El esguince de tobillo lateral (LAS) es la lesión musculoesquelética más prevalente en el ámbito deportivo y recreativo, caracterizada por el estiramiento o ruptura parcial/completa de uno o varios ligamentos del complejo lateral del tobillo: ligamento peroneoastragalino anterior (ATFL), ligamento peroneocalcáneo (CFL) y ligamento peroneoastragalino posterior (PTFL) [9][10]. El ATFL es la estructura más frecuentemente lesionada dado su menor resistencia tensil y su orientación horizontal, que lo expone especialmente durante la inversión combinada con flexión plantar [10].

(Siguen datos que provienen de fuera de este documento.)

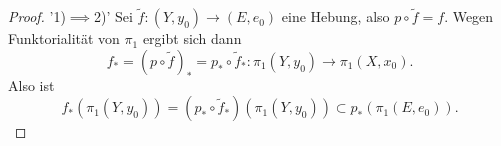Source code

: \begin{proof}
    '1)$\implies$2)' Sei $\tilde{f}\colon (Y,y_0) \to  (E,e_0)$ eine Hebung, also $p \circ  \tilde{f} = f$. Wegen Funktorialität von $\pi_1$ ergibt sich dann
    \[
        f_* = (p \circ \tilde{f})_* = p_* \circ  \tilde{f}_*\colon  \pi_1(Y,y_0) \to  \pi_1(X,x_0)
    .\] 
    Also ist
    \[
        f_*(\pi_1(Y,y_0)) = (p_* \circ  \tilde{f}_*)(\pi_1(Y,y_0)) \subset p_*(\pi_1(E,e_0))
    .\] 
\end{proof}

Biomecánicamente, el mecanismo más común es la inversión forzada y supinación del retropié con el tobillo en flexión plantar, lo que genera tracción excesiva sobre el ATFL. La recurrencia es alta: aproximadamente la mitad de los pacientes que sufren un primer LAS desarrollan inestabilidad crónica de tobillo (CAI), definida como la persistencia de sensación de inestabilidad, episodios repetidos de 'giving way' y deterioro funcional más allá de 12 meses tras la lesión inicial [8][10][16].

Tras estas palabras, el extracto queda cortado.